For the AP, Lindsey Bahr said of the film’s star, “In some ways it’s the part he was born to play. Whether or not that’s a good thing for him, or unsuspecting audiences, is unclear, but McConaughey gives and bares (nearly) all for this film. And it mostly works.”

For Time, Stephanie Zacharek wrote, “ ‘The Beach Bum’ is barely a movie; it’s more of a joyous squiggle adorned with a paper cocktail umbrella, a ‘What did I just see?’ dollar-store trinket. But in these dark times, it’s just the ticket.”

‘Diane’

Written and directed by esteemed film critic and programmer Kent Jones in his narrative feature debut, “Diane” is first and foremost a showcase for actress Mary Kay Place in the title role. Place plays a woman who fills her days helping others, including her drug-addicted son, as a way to avoid really working on herself. The film won three prizes when it premiered at last year’s Tribeca Film Festival.

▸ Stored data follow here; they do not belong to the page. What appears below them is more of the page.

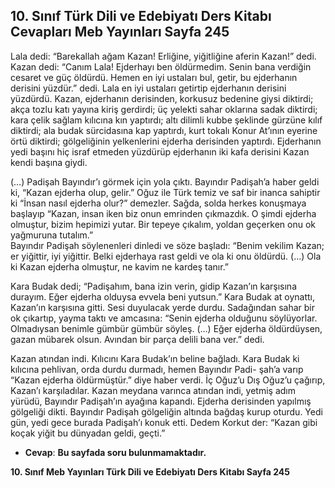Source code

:## 10. Sınıf Türk Dili ve Edebiyatı Ders Kitabı Cevapları Meb Yayınları Sayfa 245

Lala dedi: “Barekallah ağam Kazan! Erliğine, yiğitliğine aferin Kazan!” dedi. Kazan dedi: “Canım Lala! Ejderhayı ben öldürmedim. Senin bana verdiğin cesaret ve güç öldürdü. Hemen en iyi ustaları bul, getir, bu ejderhanın derisini yüzdür.” dedi. Lala en iyi ustaları getirtip ejderhanın derisini yüzdürdü. Kazan, ejderhanın derisinden, korkusuz bedenine giysi diktirdi; akça tozlu katı yayına kiriş gerdirdi; üç yelekti sahar oklarına sadak diktirdi; kara çelik sağlam kılıcına kın yaptırdı; altı dilimli kubbe şeklinde gürzüne kılıf diktirdi; ala budak sürcidasına kap yaptırdı, kurt tokalı Konur At’ının eyerine örtü diktirdi; gölgeliğinin yelkenlerini ejderha derisinden yaptırdı. Ejderhanın yedi başını hiç israf etmeden yüzdürüp ejderhanın iki kafa derisini Kazan kendi başına giydi.

(…) Padişah Bayındır’ı görmek için yola çıktı. Bayındır Padişah’a haber geldi ki, “Kazan ejderha olup, gelir.” Oğuz ile Türk temiz ve saf bir inanca sahiptir ki “İnsan nasıl ejderha olur?” demezler. Sağda, solda herkes konuşmaya başlayıp “Kazan, insan iken biz onun emrinden çıkmazdık. O şimdi ejderha olmuştur, bizim hepimizi yutar. Bir tepeye çıkalım, yoldan geçerken onu ok yağmuruna tutalım.”  
 Bayındır Padişah söylenenleri dinledi ve söze başladı: “Benim vekilim Kazan; er yiğittir, iyi yiğittir. Belki ejderhaya rast geldi ve ola ki onu öldürdü. (…) Ola ki Kazan ejderha olmuştur, ne kavim ne kardeş tanır.”

Kara Budak dedi; “Padişahım, bana izin verin, gidip Kazan’ın karşısına durayım. Eğer ejderha olduysa evvela beni yutsun.” Kara Budak at oynattı, Kazan’ın karşısına gitti. Sesi duyulacak yerde durdu. Sadağından sahar bir ok çıkartıp, yayma taktı ve amcasına: “Senin ejderha olduğunu söylüyorlar. Olmadıysan benimle gümbür gümbür söyleş. (…) Eğer ejderha öldürdüysen, gazan mübarek olsun. Avından bir parça delili bana ver.” dedi.

Kazan atından indi. Kılıcını Kara Budak’ın beline bağladı. Kara Budak ki kılıcına pehlivan, orda durdu durmadı, hemen Bayındır Padi- şah’a varıp “Kazan ejderha öldürmüştür.” diye haber verdi. İç Oğuz’u Dış Oğuz’u çağırıp, Kazan’ı karşıladılar. Kazan meydana varınca atından indi, yetmiş adım yürüdü, Bayındır Padişah’ın ayağına kapandı. Ejderha derisinden yapılmış gölgeliği dikti. Bayındır Padişah gölgeliğin altında bağdaş kurup oturdu. Yedi gün, yedi gece burada Padişah’ı konuk etti. Dedem Korkut der: “Kazan gibi koçak yiğit bu dünyadan geldi, geçti.”

* **Cevap**: **Bu sayfada soru bulunmamaktadır.**

**10. Sınıf Meb Yayınları Türk Dili ve Edebiyatı Ders Kitabı Sayfa 245**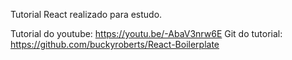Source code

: Tutorial React realizado para estudo.

Tutorial do youtube: https://youtu.be/-AbaV3nrw6E
Git do tutorial: https://github.com/buckyroberts/React-Boilerplate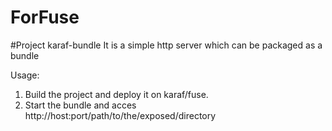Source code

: # ForFuse
#Project karaf-bundle
It is a simple http server which can be packaged as a bundle

Usage: 
1. Build the project and deploy it on karaf/fuse.
2. Start the bundle and acces http://host:port/path/to/the/exposed/directory

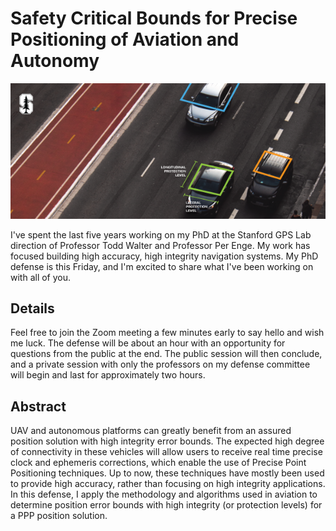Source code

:# Safety Critical Bounds for Precise Positioning of Aviation and Autonomy

![defense logo](\KGunning_600x258.png)

I've spent the last five years working on my PhD at the Stanford GPS Lab direction of Professor Todd Walter and Professor Per Enge.  My work has focused building high accuracy, high integrity navigation systems.  My PhD defense is this Friday, and I'm excited to share what I've been working on with all of you. 

## Details
Feel free to join the Zoom meeting a few minutes early to say hello and wish me luck. The defense will be about an hour with an opportunity for questions from the public at the end. The public session will then conclude, and a private session with only the professors on my defense committee will begin and last for approximately two hours.  

## Abstract
UAV and autonomous platforms can greatly benefit from an assured position solution with high integrity error bounds.  The expected high degree of connectivity in these vehicles will allow users to receive real time precise clock and ephemeris corrections, which enable the use of Precise Point Positioning techniques. Up to now, these techniques have mostly been used to provide high accuracy, rather than focusing on high integrity applications.  In this defense, I apply the methodology and algorithms used in aviation to determine position error bounds with high integrity (or protection levels) for a PPP position solution.
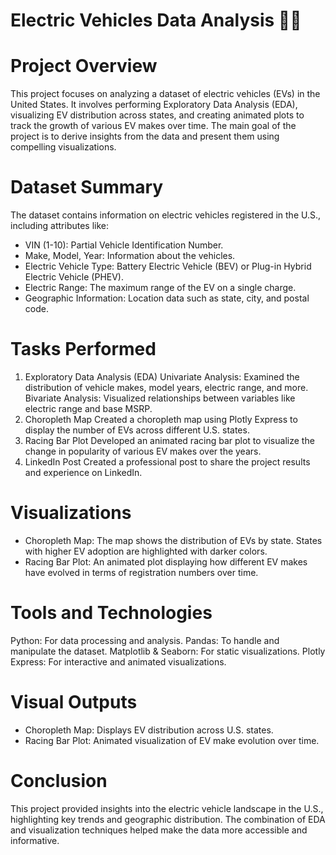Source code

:# Electric Vehicles Data Analysis 🚗🔋
# Project Overview
This project focuses on analyzing a dataset of electric vehicles (EVs) in the United States. It involves performing Exploratory Data Analysis (EDA), visualizing EV distribution across states, and creating animated plots to track the growth of various EV makes over time. The main goal of the project is to derive insights from the data and present them using compelling visualizations.

# Dataset Summary
The dataset contains information on electric vehicles registered in the U.S., including attributes like:

- VIN (1-10): Partial Vehicle Identification Number.
- Make, Model, Year: Information about the vehicles.
- Electric Vehicle Type: Battery Electric Vehicle (BEV) or Plug-in Hybrid Electric Vehicle (PHEV).
- Electric Range: The maximum range of the EV on a single charge.
- Geographic Information: Location data such as state, city, and postal code.
# Tasks Performed
1. Exploratory Data Analysis (EDA)
Univariate Analysis: Examined the distribution of vehicle makes, model years, electric range, and more.
Bivariate Analysis: Visualized relationships between variables like electric range and base MSRP.
2. Choropleth Map
Created a choropleth map using Plotly Express to display the number of EVs across different U.S. states.
3. Racing Bar Plot
Developed an animated racing bar plot to visualize the change in popularity of various EV makes over the years.
4. LinkedIn Post
Created a professional post to share the project results and experience on LinkedIn.
# Visualizations
  - Choropleth Map: The map shows the distribution of EVs by state. States with higher EV adoption are highlighted with darker colors.
  - Racing Bar Plot: An animated plot displaying how different EV makes have evolved in terms of registration numbers over time.

# Tools and Technologies
Python: For data processing and analysis.
Pandas: To handle and manipulate the dataset.
Matplotlib & Seaborn: For static visualizations.
Plotly Express: For interactive and animated visualizations.

# Visual Outputs
 - Choropleth Map: Displays EV distribution across U.S. states.
 - Racing Bar Plot: Animated visualization of EV make evolution over time.

# Conclusion
  This project provided insights into the electric vehicle landscape in the U.S., highlighting key trends and geographic distribution. The combination of EDA and visualization techniques helped make the data more accessible and informative.

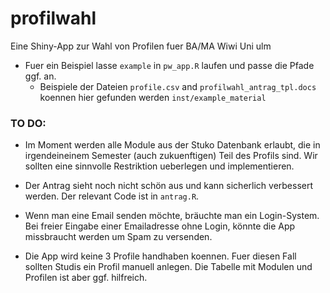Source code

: # profilwahl

Eine Shiny-App zur Wahl von Profilen fuer BA/MA Wiwi Uni ulm

- Fuer ein Beispiel lasse `example` in `pw_app.R` laufen und passe die Pfade ggf. an.
  - Beispiele der Dateien `profile.csv` and `profilwahl_antrag_tpl.docs` koennen hier gefunden werden `inst/example_material`


### TO DO:

- Im Moment werden alle Module aus der Stuko Datenbank erlaubt, die in irgendeineinem Semester (auch zukuenftigen) Teil des Profils sind. Wir sollten eine sinnvolle Restriktion ueberlegen und implementieren.

- Der Antrag sieht noch nicht schön aus und kann sicherlich verbessert werden. Der relevant Code ist in `antrag.R`.

- Wenn man eine Email senden möchte, bräuchte man ein Login-System. Bei freier Eingabe einer Emailadresse ohne Login, könnte die App missbraucht werden um Spam zu versenden.

- Die App wird keine 3 Profile handhaben koennen. Fuer diesen Fall sollten Studis ein Profil manuell anlegen. Die Tabelle mit Modulen und Profilen ist aber ggf. hilfreich.

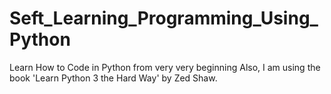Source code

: # Seft_Learning_Programming_Using_Python
Learn How to Code in Python from very very beginning
Also, I am using the book 'Learn Python 3 the Hard Way' by Zed Shaw.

Justin Chang reviewed “Diane” for The Times, writing the triumph of the film “is that the movie, no less than its heroine, refuses to be diminished. What looks at first like a solid, well-carpentered exercise in downbeat indie realism ends up, by dint of its unexpected tonal and temporal leaps and sudden formal ruptures, in less easily definable territory.”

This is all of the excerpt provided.